Combine water and milk and heat to 110°F. Add one teaspoon granulated sugar and the packet of yeast. Stir vigorously then let sit for about 10 minutes, until foaming and bubbly.
In the bowl of a stand mixer, whisk together flour, light brown sugar, salt, cinnamon, cloves, and ginger. Add the orange zest and butter pieces and mix to combine.
Using the dough hook attachment, make a small well in the center of the dry ingredients and pour in the yeast/milk mixture, the egg and egg yolk, and the vanilla. Mix on medium speed until dough starts to pull away from the sides of the bowl. The dough will be slightly sticky. Add the raisins and candied peel (or dried fruit) and mix to combine.
Tip the dough out onto a lightly floured work surface and knead for 5 to 6 minutes, until supple and elastic. Shape into a ball and place in an oiled bowl, flipping dough ball over to coat both sides. Cover with plastic wrap and let rise at room temperature until doubled in size, usually 1 to 2 hours.
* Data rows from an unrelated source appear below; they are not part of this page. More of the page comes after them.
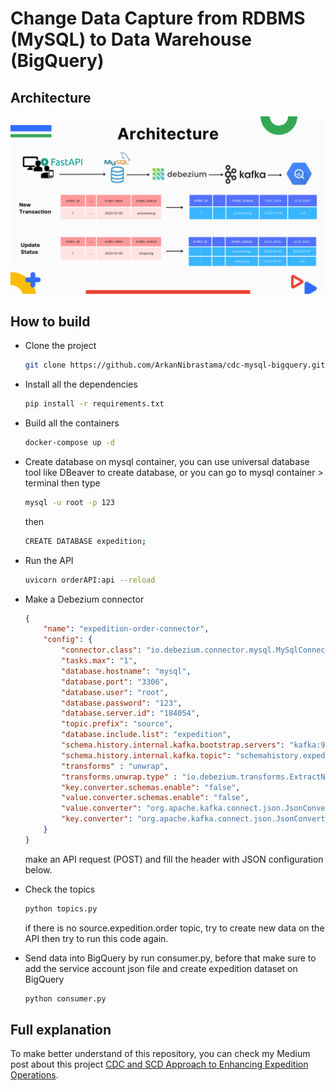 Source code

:# Change Data Capture from RDBMS (MySQL) to Data Warehouse (BigQuery)

## Architecture
![img](src/data_architecture.png)


## How to build
- Clone the project 

    ```bash
    git clone https://github.com/ArkanNibrastama/cdc-mysql-bigquery.git
    ```
- Install all the dependencies

    ```bash
    pip install -r requirements.txt
    ```
- Build all the containers

    ```bash
    docker-compose up -d
    ```
- Create database on mysql container, you can   use universal database tool like DBeaver to create database, or you can go to mysql container > terminal then type

    ```bash
    mysql -u root -p 123
    ```
    then 

    ```bash
    CREATE DATABASE expedition;
    ```

- Run the API
    ```bash
    uvicorn orderAPI:api --reload
    ```

- Make a Debezium connector

    ```json
    {
        "name": "expedition-order-connector",  
        "config": {  
            "connector.class": "io.debezium.connector.mysql.MySqlConnector",
            "tasks.max": "1",  
            "database.hostname": "mysql",  
            "database.port": "3306",
            "database.user": "root",
            "database.password": "123",
            "database.server.id": "184054",
            "topic.prefix": "source",  
            "database.include.list": "expedition",  
            "schema.history.internal.kafka.bootstrap.servers": "kafka:9092",  
            "schema.history.internal.kafka.topic": "schemahistory.expedition",
            "transforms" : "unwrap",
            "transforms.unwrap.type" : "io.debezium.transforms.ExtractNewRecordState",
            "key.converter.schemas.enable": "false",
            "value.converter.schemas.enable": "false",
            "value.converter": "org.apache.kafka.connect.json.JsonConverter",
            "key.converter": "org.apache.kafka.connect.json.JsonConverter"
        }
    }
    ```
    make an API request (POST) and fill the header with JSON configuration below.

- Check the topics
    ```bash
    python topics.py
    ```
    if there is no source.expedition.order topic, try to create new data on the API then try to run this code again.

- Send data into BigQuery by run consumer.py, before that make sure to add the service account json file and create expedition dataset on BigQuery
    ```bash
    python consumer.py
    ```

## Full explanation
To make better understand of this repository, you can check my Medium post about this project [CDC and SCD Approach to Enhancing Expedition Operations](https://medium.com/@arkan6040nibrastama/cdc-and-scd-approach-to-enhancing-expedition-operations-3a75256c2b74).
Line a 9x13 baking tray with parchment. Tip dough out and gently punch it down with your knuckles. Shape into a loose log shape and cut into 12 roughly equal pieces. (If weighing, the pieces should be about 3 ounces each.) Shape each piece into a ball by smoothing over the top of the ball and cupping under the ball, tucking in the seams underneath. Turn the ball and continue to shape and smooth. Place on the lined baking tray. Repeat with the remaining pieces, placing them a little bit apart from each other on the tray, 3 across and 4 down.
Cover the buns on the tray with plastic wrap or a kitchen towel and let rise again, until puffy and almost doubled in size, usually about 45 minutes to an hour. While buns are rising, preheat the oven to 375°F.